Patent applications come in two parts: preparation and prosecution. The preparation part (just writing the patent application) is what you are usually quoted, which might be $15,000. The prosecution part is the back and forth with the examiner. This is where the patent lawyer makes most of their money. It can cost another $30,000 or more during this phase.

Software patents have received lots of attention over the years.  But “software” always has been – and always will be – patentable, even though there are plenty of issues with software patents. There are roadblocks that need to be navigated, but it really is not a big issue when you have competent counsel.

Writing a software patent is not difficult, but if your patent attorney is not familiar with the patentable subject matter issues around 35 USC 101, the prosecution costs of your patent can be astronomical. This part of the patent application process is the real cost of a software utility patent.

What can affect a patent’s cost?

The single biggest factor in reducing a patent’s cost is:

  • Doing a good search and refining the invention based on the prior art.
  • Designing the patent – intentionally – to avoid the prior art.

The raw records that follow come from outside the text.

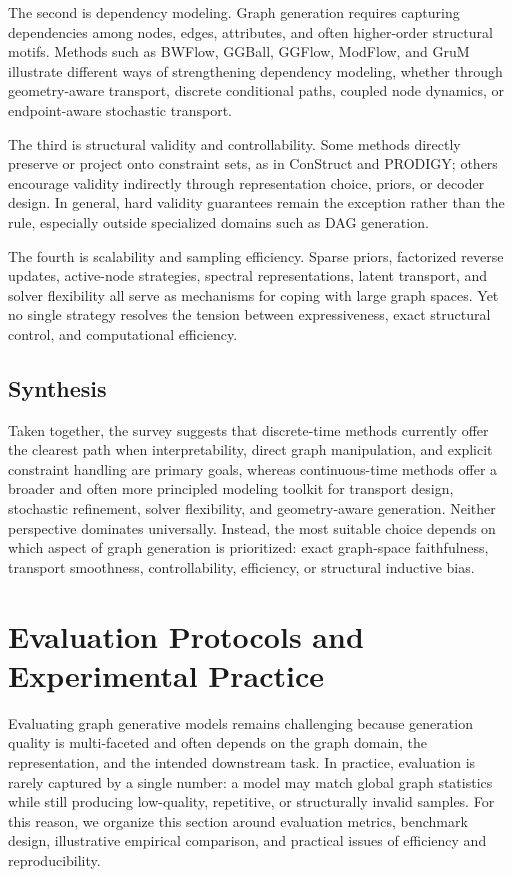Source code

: \documentclass{article}
\begin{document}
The second is dependency modeling. Graph generation requires capturing dependencies among nodes, edges, attributes, and often higher-order structural motifs. Methods such as BWFlow, GGBall, GGFlow, ModFlow, and GruM illustrate different ways of strengthening dependency modeling, whether through geometry-aware transport, discrete conditional paths, coupled node dynamics, or endpoint-aware stochastic transport.

The third is structural validity and controllability. Some methods directly preserve or project onto constraint sets, as in ConStruct and PRODIGY; others encourage validity indirectly through representation choice, priors, or decoder design. In general, hard validity guarantees remain the exception rather than the rule, especially outside specialized domains such as DAG generation.

The fourth is scalability and sampling efficiency. Sparse priors, factorized reverse updates, active-node strategies, spectral representations, latent transport, and solver flexibility all serve as mechanisms for coping with large graph spaces. Yet no single strategy resolves the tension between expressiveness, exact structural control, and computational efficiency.

\subsection{Synthesis}

Taken together, the survey suggests that discrete-time methods currently offer the clearest path when interpretability, direct graph manipulation, and explicit constraint handling are primary goals, whereas continuous-time methods offer a broader and often more principled modeling toolkit for transport design, stochastic refinement, solver flexibility, and geometry-aware generation. Neither perspective dominates universally. Instead, the most suitable choice depends on which aspect of graph generation is prioritized: exact graph-space faithfulness, transport smoothness, controllability, efficiency, or structural inductive bias.

\section{Evaluation Protocols and Experimental Practice}
\label{sec:evaluation_protocols}

Evaluating graph generative models remains challenging because generation quality is multi-faceted and often depends on the graph domain, the representation, and the intended downstream task. In practice, evaluation is rarely captured by a single number: a model may match global graph statistics while still producing low-quality, repetitive, or structurally invalid samples. For this reason, we organize this section around evaluation metrics, benchmark design, illustrative empirical comparison, and practical issues of efficiency and reproducibility.
\end{document}
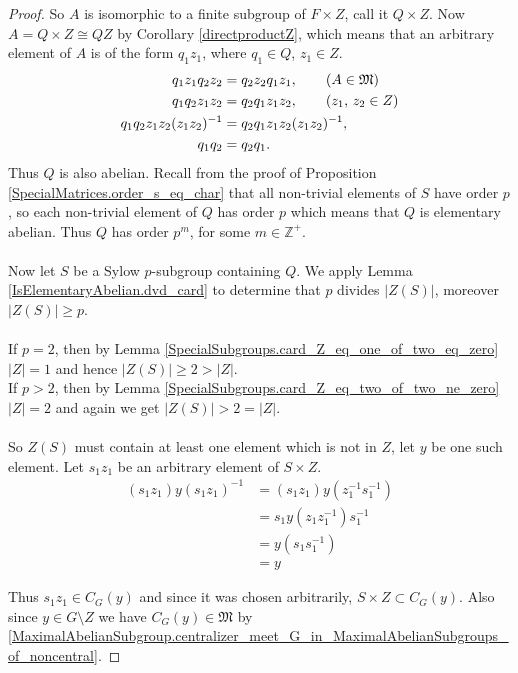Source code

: \begin{footnotesize}
\begin{proof}
  So $A$ is isomorphic to a finite subgroup of $F \times Z$, call it $Q \times Z$. Now $A = Q \times Z \cong QZ$ by Corollary \ref{directproductZ}, which means that an arbitrary element of $A$ is of the form $q_1z_1$, where $q_1 \in Q$, $z_1 \in Z$.
  \begin{align*} q_1z_1q_2z_2 &= q_2z_2 q_1z_1, \tag{$A \in \mathfrak{M}$}
  \\ q_1q_2z_1z_2 &= q_2q_1z_1z_2, \tag{$z_1$, $z_2 \in Z$}
  \\  q_1q_2z_1z_2(z_1z_2)^{-1} &= q_2q_1z_1z_2(z_1z_2)^{-1},
  \\ q_1q_2 &= q_2q_1.
  \end{align*}
  Thus $Q$ is also abelian. Recall from the proof of Proposition \ref{SpecialMatrices.order_s_eq_char} that all non-trivial elements of $S$ have order $p$, so each non-trivial element of $Q$ has order $p$ which means that $Q$ is elementary abelian. Thus $Q$ has order $p^m$, for some $m \in \mathbb{Z}^+$. \\
  \\
  Now let $S$ be a Sylow $p$-subgroup containing $Q$. We apply Lemma \ref{IsElementaryAbelian.dvd_card} to determine that $p$ divides $|Z(S)|$, moreover $|Z(S)| \geq p$. \\
  \\
  If $p=2$, then by Lemma \ref{SpecialSubgroups.card_Z_eq_one_of_two_eq_zero} $|Z| = 1$ and hence $|Z(S)| \geq 2 > |Z|$.\\
  If $p > 2$, then by Lemma \ref{SpecialSubgroups.card_Z_eq_two_of_two_ne_zero} $|Z| = 2$ and again we get $|Z(S)| > 2 = |Z|$. \\
  \\
  So $Z(S)$ must contain at least one element which is not in $Z$, let $y$ be one such element. Let $s_1z_1$ be an arbitrary element of $S \times Z$.
  \begin{align*}
  (s_1z_1)y(s_1z_1)^{-1} &= (s_1z_1)y(z_1^{-1}s_1^{-1})
  \\ &= s_1y(z_1z_1^{-1})s_1^{-1} \tag{since $y \in L$, $z_1 \in Z$}
  \\ &= y(s_1s_1^{-1}) \tag{since $s_1 \in S$, $y \in Z(S)$}
  \\ &= y
  \end{align*}
  
  Thus $s_1z_1 \in C_G(y)$ and since it was chosen arbitrarily, $S \times Z \subset C_G(y)$. Also since $y \in G \! \setminus \! Z$ we have $C_G(y) \in \mathfrak{M}$ by \ref{MaximalAbelianSubgroup.centralizer_meet_G_in_MaximalAbelianSubgroups_of_noncentral}.
\end{proof}





\end{footnotesize}
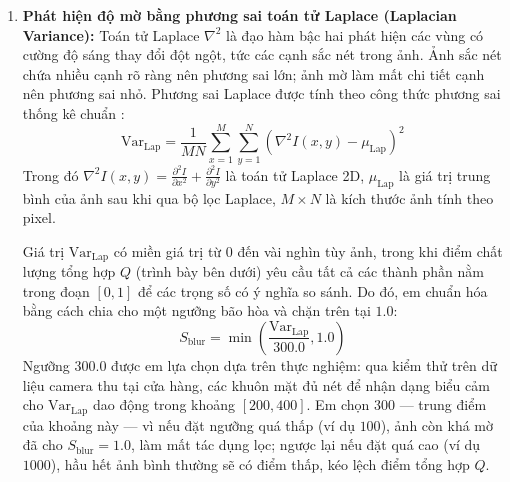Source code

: \begin{enumerate}
    \item \textbf{Phát hiện độ mờ bằng phương sai toán tử Laplace (Laplacian Variance):} Toán tử Laplace $\nabla^2$ là đạo hàm bậc hai phát hiện các vùng có cường độ sáng thay đổi đột ngột, tức các cạnh sắc nét trong ảnh. Ảnh sắc nét chứa nhiều cạnh rõ ràng nên phương sai lớn; ảnh mờ làm mất chi tiết cạnh nên phương sai nhỏ. Phương sai Laplace được tính theo công thức phương sai thống kê chuẩn \cite{gonzalez2018digital}:
    \begin{equation}
    \text{Var}_{\text{Lap}} = \frac{1}{M N} \sum_{x=1}^{M} \sum_{y=1}^{N} \left( \nabla^2 I(x, y) - \mu_{\text{Lap}} \right)^2
    \end{equation}
    Trong đó $\nabla^2 I(x, y) = \frac{\partial^2 I}{\partial x^2} + \frac{\partial^2 I}{\partial y^2}$ là toán tử Laplace 2D, $\mu_{\text{Lap}}$ là giá trị trung bình của ảnh sau khi qua bộ lọc Laplace, $M \times N$ là kích thước ảnh tính theo pixel.

    Giá trị $\text{Var}_{\text{Lap}}$ có miền giá trị từ $0$ đến vài nghìn tùy ảnh, trong khi điểm chất lượng tổng hợp $Q$ (trình bày bên dưới) yêu cầu tất cả các thành phần nằm trong đoạn $[0, 1]$ để các trọng số có ý nghĩa so sánh. Do đó, em chuẩn hóa bằng cách chia cho một ngưỡng bão hòa và chặn trên tại $1.0$:
    \begin{equation}
    S_{\text{blur}} = \min \left( \frac{\text{Var}_{\text{Lap}}}{300.0}, 1.0 \right)
    \end{equation}
    Ngưỡng $300.0$ được em lựa chọn dựa trên thực nghiệm: qua kiểm thử trên dữ liệu camera thu tại cửa hàng, các khuôn mặt đủ nét để nhận dạng biểu cảm cho $\text{Var}_{\text{Lap}}$ dao động trong khoảng $[200, 400]$. Em chọn $300$ --- trung điểm của khoảng này --- vì nếu đặt ngưỡng quá thấp (ví dụ $100$), ảnh còn khá mờ đã cho $S_{\text{blur}} = 1.0$, làm mất tác dụng lọc; ngược lại nếu đặt quá cao (ví dụ $1000$), hầu hết ảnh bình thường sẽ có điểm thấp, kéo lệch điểm tổng hợp $Q$.


\end{enumerate}
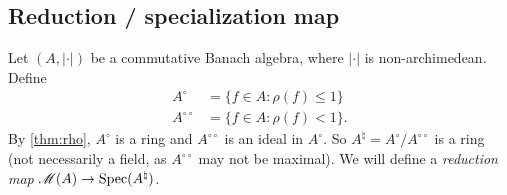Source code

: \subsection{Reduction / specialization map}

Let $(A,|\cdot|)$ be a commutative Banach algebra, where $|\cdot|$ is 
non-archimedean. Define 
\begin{align*}
	A^\circ &= \{f\in A\colon \rho(f)\leqslant 1\} \\
	A^{\circ\circ} &= \{f\in A\colon \rho(f)<1\} .
\end{align*}
By \autoref{thm:rho}, $A^\circ$ is a ring and $A^{\circ\circ}$ is an ideal in 
$A^\circ$. So $A^\natural=A^\circ/A^{\circ\circ}$ is a ring (not necessarily a 
field, as $A^{\circ\circ}$ may not be maximal). We will define a \emph{reduction 
map} $\operatorname{\mathscr{M}}(A)\to \operatorname{Spec}(A^\natural)$.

Many people skip the patent search, or do only a cursory search.

By the way, it is never a good idea to have your patent attorney do a patent search, purely because of the conflict of interest. Patent attorneys will never tell you that they should not write your patent – they would lose money if you don’t. Any time the patent lawyer does a search for you, they can “put their finger on the scale” when giving you the results.

It is a best practice to find someone who has no financial incentive to do your patent search. Personally, I use Techson IP’s Limestone reports.

It is true that the only search that matters is the one that the examiner does.  But if you do not know the prior art before filing, you are shooting in the dark.  There is always a good chance that someone has already thought of your idea.

What does it cost to patent an idea worldwide?

The basic process for “world-wide” patent coverage is to file a Patent Cooperation Treaty (“PCT”) application, then enter each and every country a couple years later.  This is very expensive, and it is not uncommon to spend $500K or more to get patent coverage in a large number of countries.

In general, the US is one of the best bargains for the cost of patent, since a single patent that may cost $60,000 covers a population of 300M+.  For covering the same population in Europe, the cost may be ten times as much.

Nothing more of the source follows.